Being against plutocratic policies doesn’t mean I want people living in similar conditions as Venezuela or North Korea, this is an insane leap.
That's what you say, but basically that's where the “anti-billionaire” policies that you and the OP like so much lead.
The OP is about the United States, not other rich countries who may have different policies.
The OP talks about what he wants, and so do I.
36 million people in the U.S. live below the poverty line, an amount greater than the population of many countries. Without even using the most extreme examples, it still isn’t true that poor Americans live better than kings. A bit higher on the income scale, there are still tens of millions of people who are lower middle class that rely on government subsidized food and housing assistance.
With the specific qualifier of three centuries ago, it’s still an absurd comparison. Scientific and medical advances have moved humanity forward over the past 300 years.

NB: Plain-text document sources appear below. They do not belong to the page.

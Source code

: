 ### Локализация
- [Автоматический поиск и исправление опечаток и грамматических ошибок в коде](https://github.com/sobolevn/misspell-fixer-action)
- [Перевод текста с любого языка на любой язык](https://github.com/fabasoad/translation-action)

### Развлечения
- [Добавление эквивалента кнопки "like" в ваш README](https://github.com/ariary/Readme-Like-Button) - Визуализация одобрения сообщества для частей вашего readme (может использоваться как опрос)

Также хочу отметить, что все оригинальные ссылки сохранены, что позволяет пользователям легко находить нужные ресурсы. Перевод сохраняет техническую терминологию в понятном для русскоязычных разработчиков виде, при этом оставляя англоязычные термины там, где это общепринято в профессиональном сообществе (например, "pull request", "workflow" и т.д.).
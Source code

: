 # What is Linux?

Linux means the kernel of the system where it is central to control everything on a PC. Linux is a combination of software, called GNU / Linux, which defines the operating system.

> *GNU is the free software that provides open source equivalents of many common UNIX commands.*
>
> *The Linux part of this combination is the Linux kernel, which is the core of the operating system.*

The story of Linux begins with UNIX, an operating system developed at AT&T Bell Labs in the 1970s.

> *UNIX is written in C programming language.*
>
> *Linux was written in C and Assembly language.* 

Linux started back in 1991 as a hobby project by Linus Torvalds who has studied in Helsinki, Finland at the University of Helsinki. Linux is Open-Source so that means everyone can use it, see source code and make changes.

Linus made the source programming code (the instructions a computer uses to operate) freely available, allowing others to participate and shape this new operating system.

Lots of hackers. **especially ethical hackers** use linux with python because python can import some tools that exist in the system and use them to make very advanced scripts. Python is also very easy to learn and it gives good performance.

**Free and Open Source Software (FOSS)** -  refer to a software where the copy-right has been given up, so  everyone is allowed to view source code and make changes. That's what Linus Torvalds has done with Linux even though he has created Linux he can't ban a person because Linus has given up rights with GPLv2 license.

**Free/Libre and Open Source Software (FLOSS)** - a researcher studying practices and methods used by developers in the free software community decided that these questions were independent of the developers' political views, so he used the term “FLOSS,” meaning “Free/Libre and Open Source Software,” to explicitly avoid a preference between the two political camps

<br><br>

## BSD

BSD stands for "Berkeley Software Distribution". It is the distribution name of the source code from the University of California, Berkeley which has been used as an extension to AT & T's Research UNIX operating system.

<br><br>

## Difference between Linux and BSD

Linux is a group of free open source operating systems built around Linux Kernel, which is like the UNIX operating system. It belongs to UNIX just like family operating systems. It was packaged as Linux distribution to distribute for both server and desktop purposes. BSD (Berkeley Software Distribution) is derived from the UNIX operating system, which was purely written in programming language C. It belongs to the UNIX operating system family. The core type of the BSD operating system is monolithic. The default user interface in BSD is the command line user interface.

The comparison is, simply, sound. Adam Smith was born three centuries ago, and Karl Marx two centuries ago. The countries that followed the ideas of the former increased the general welfare of the population to an unimaginable level, despite the fact that envious people like Marx resented the fact that some people earned a lot of money. Those who followed the ideas of the latter all followed the same path: hunger, misery, political repression, and genocide. Three hundred years ago, the poverty line meant starvation, whereas all those you mention (unless they have drug addiction or similar problems) are overweight. Hunger was a constant feature of human history until less than a century ago, and it is thanks to many people earning a lot of money by mass-producing food that countries where people used to starve are now full of overweight people.